■ **Listed entries**:
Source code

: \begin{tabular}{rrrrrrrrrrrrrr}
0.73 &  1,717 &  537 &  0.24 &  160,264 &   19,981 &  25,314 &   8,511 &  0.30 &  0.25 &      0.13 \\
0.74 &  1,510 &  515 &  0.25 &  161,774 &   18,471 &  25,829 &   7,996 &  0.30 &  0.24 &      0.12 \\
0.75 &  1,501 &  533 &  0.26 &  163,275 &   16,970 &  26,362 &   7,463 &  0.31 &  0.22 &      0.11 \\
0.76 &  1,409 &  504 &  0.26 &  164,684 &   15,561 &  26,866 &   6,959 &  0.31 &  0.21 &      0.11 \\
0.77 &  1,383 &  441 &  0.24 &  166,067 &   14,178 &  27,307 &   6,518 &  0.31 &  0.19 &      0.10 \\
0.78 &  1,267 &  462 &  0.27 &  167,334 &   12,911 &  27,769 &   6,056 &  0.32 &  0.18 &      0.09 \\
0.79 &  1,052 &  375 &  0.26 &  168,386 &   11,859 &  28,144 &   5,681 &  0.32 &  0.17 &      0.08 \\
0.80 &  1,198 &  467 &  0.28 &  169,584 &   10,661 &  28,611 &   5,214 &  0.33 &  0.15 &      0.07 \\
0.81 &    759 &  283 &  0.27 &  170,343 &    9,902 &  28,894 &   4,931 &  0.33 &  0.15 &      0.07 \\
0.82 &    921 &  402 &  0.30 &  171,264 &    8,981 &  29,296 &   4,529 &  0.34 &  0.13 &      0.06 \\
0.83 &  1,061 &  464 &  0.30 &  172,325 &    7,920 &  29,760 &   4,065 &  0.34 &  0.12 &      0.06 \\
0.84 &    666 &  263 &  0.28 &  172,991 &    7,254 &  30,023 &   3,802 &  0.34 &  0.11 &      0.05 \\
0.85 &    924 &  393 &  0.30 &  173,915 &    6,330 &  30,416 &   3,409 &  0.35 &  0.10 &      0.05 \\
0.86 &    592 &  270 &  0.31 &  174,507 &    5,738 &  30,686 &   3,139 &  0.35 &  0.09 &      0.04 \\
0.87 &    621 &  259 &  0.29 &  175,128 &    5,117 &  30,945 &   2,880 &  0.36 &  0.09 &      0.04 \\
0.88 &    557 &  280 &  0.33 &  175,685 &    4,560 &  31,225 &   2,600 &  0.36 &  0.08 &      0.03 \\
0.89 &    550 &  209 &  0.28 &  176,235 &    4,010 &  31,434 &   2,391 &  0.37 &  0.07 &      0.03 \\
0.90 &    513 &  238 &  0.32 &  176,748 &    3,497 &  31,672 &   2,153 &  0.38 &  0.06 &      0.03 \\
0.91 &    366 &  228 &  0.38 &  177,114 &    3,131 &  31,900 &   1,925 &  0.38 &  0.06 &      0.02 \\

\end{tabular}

...

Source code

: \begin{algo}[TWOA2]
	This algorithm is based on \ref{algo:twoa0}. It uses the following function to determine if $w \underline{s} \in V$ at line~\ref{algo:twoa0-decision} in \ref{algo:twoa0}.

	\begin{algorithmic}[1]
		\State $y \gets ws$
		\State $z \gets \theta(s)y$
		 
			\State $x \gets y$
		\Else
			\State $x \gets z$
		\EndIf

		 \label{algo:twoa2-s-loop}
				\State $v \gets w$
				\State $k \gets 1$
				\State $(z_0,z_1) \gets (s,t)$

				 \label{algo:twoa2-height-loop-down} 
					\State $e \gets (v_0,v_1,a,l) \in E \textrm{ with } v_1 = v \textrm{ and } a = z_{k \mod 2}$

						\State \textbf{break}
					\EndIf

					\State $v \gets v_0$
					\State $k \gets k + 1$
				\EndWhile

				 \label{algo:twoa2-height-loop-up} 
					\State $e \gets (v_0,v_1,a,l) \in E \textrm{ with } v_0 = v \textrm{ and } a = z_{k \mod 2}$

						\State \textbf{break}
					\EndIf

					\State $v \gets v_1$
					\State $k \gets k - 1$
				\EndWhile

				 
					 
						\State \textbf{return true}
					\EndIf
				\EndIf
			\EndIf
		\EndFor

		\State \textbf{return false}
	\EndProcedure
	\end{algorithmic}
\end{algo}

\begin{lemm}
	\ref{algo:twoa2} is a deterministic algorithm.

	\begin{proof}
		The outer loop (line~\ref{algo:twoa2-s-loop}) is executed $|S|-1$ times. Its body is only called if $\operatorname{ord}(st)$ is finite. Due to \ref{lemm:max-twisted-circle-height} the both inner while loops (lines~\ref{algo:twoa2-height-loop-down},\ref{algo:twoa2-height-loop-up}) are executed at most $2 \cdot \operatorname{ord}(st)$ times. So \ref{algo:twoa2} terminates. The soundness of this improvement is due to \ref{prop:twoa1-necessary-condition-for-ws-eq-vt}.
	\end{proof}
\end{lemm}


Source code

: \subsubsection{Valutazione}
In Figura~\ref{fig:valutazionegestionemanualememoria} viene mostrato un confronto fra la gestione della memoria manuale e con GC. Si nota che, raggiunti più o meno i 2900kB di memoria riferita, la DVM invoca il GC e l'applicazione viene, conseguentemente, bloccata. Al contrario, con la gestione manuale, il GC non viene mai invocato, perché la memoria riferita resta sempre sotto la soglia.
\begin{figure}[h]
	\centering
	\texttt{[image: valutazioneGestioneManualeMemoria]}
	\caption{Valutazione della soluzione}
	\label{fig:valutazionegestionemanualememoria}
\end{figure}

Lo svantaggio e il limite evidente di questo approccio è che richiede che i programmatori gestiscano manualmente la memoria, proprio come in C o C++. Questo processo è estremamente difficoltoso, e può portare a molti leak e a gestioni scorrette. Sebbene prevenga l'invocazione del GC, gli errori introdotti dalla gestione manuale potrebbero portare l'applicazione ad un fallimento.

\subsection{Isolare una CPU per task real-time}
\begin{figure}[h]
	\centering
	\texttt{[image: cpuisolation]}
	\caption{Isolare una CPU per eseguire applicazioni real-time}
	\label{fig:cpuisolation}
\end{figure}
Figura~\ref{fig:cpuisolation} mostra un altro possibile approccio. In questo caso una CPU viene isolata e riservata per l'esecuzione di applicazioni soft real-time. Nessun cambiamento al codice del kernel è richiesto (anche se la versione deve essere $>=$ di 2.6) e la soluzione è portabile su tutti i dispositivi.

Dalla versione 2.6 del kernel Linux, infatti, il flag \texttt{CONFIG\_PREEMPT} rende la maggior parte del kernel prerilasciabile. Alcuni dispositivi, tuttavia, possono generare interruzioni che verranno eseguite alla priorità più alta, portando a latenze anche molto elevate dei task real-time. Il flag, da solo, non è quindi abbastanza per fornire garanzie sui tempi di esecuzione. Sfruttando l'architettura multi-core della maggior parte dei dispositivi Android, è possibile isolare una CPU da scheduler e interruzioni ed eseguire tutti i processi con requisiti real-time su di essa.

■ **Exercise description**:
Your answer should consist of each line of the data above in which the word "soluzione" occurs.

■ **Completed task**:
	\caption{Valutazione della soluzione}
Figura~\ref{fig:cpuisolation} mostra un altro possibile approccio. In questo caso una CPU viene isolata e riservata per l'esecuzione di applicazioni soft real-time. Nessun cambiamento al codice del kernel è richiesto (anche se la versione deve essere $>=$ di 2.6) e la soluzione è portabile su tutti i dispositivi.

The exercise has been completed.